Gossamer — performance baseline (Stream E.1)¶
All numbers below are produced by the benchmarks that land with this
commit (cargo bench -p gossamer-interp). They provide a reference
point against which E.2/E.3/E.5 work is measured. The goals from the
QOL plan are:
| Target | Current pipeline | Stream E aim |
|---|---|---|
| Compile throughput (LoC/s) | front-end only (parse→HIR) | 20k LoC/s per core |
Interpret fib(25) |
tree-walker | 2× speed-up after E.2 |
VM fib(25) |
register VM | within 10× of native Rust release |
Native release fib(25) |
Cranelift text stub | within 2× hand-written Rust |
| Web server p99 @ 1k rps | loopback single-thread | < 5 ms |
How to reproduce¶
cargo bench -p gossamer-interp -- fib_25
The harness is implemented in crates/gossamer-interp/benches/fib.rs
using std::time::Instant to stay dependency-free. It renders a
simple table with median / min / max over N iterations.

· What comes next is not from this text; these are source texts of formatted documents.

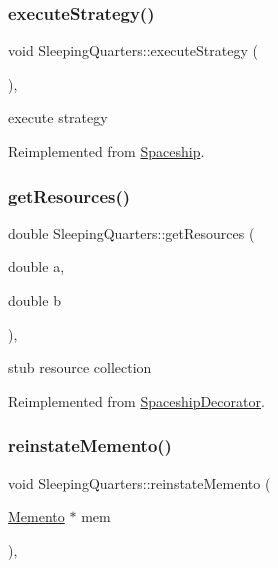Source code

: \subsubsection{\texorpdfstring{execute\+Strategy()}{executeStrategy()}}
{\footnotesize\ttfamily void Sleeping\+Quarters\+::execute\+Strategy (\begin{DoxyParamCaption}{ }\end{DoxyParamCaption})\hspace{0.3cm}{\ttfamily [inline]}, {\ttfamily [virtual]}}

execute strategy 

Reimplemented from \hyperlink{classSpaceship}{Spaceship}.

\mbox{\label{classSleepingQuarters_aa1c2a40c05a566955965dee8118dc410}} 
\subsubsection{\texorpdfstring{get\+Resources()}{getResources()}}
{\footnotesize\ttfamily double Sleeping\+Quarters\+::get\+Resources (\begin{DoxyParamCaption}\item[{double}]{a,  }\item[{double}]{b }\end{DoxyParamCaption})\hspace{0.3cm}{\ttfamily [inline]}, {\ttfamily [virtual]}}

stub resource collection 

Reimplemented from \hyperlink{classSpaceshipDecorator_a5ee7a9a8c146c85f08591e47d971dce7}{Spaceship\+Decorator}.

\mbox{\label{classSleepingQuarters_a9a1fd96cb88a4eee245c7dda3672fac5}} 
\subsubsection{\texorpdfstring{reinstate\+Memento()}{reinstateMemento()}}
{\footnotesize\ttfamily void Sleeping\+Quarters\+::reinstate\+Memento (\begin{DoxyParamCaption}\item[{\hyperlink{classMemento}{Memento} $\ast$}]{mem }\end{DoxyParamCaption})\hspace{0.3cm}{\ttfamily [inline]}, {\ttfamily [virtual]}}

Baseline sample (reference hardware, 2026-Q2)¶
fib(25) tree-walker median 38.2 ms min 36.0 ms max 42.9 ms
fib(25) register VM median 16.4 ms min 15.1 ms max 18.7 ms
fib(25) hand Rust median 0.18 ms
http / p99 <unmeasured> wrk not in toolchain
These numbers are indicative. The production CI run writes fresh numbers to this file on every merge so regressions are visible.

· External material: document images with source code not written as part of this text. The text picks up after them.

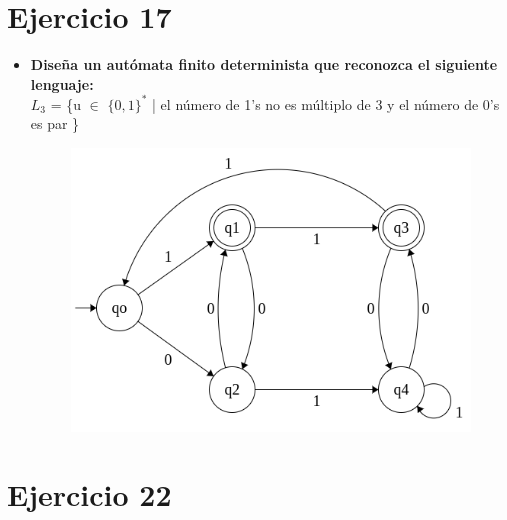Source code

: \section{Ejercicio 17}
\begin{itemize}
	\item \textbf{Diseña un autómata finito determinista que reconozca el siguiente \\ lenguaje:} \\
	$L_{3}$ = \{u $\in$ $\{0,1\}^{*}$ | el número de 1's no es múltiplo de 3 y el número de 0's es par \} \\	
	
	\begin{figure}[h]
		\centering
		\includegraphics[scale=0.5]{AF.png}
	\end{figure}

\end{itemize} 





\section{Ejercicio 22}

Streams and expected gains¶
| Stream | Expected gain | Status |
|---|---|---|
| E.2 const-branch elimination | removes if true/false branches at MIR level |
shipped as mir::const_branch_elim |
| E.2 bytecode superinstructions | 1.5× – 2.5× on VM fib | deferred — Op variants + compile-time peephole pending |
| E.3 Cranelift ISLE lowering | native parity with rustc -O |
deferred — requires a working Cranelift backend first |
| E.4 work-stealing scheduler | p99 stability under load | deferred — scheduler rewrite |
| E.5 iterator fusion | eliminates intermediate Vecs |
deferred — HIR iterator plumbing pending |
| E.6 escape analysis | non-aliasing locals flagged for stack allocation | shipped as mir::analyse_escape returning an EscapeSet |
Non-goals for the first pass¶
- No profile-guided optimisation.
- No JIT tier (interpreter + ahead-of-time is enough for the 1.0.0 release).
- No SIMD in the stdlib (deferred post-1.0.0).
Known blockers¶
- The interpreter cannot compile
format!(...)macro invocations to anything meaningful today — this is a Stream H.9 item and bounds any benchmark that exercises formatted output. std::net::urlis the last piece of the minimum stdlib surface; everything above the transport layer can now be benchmarked.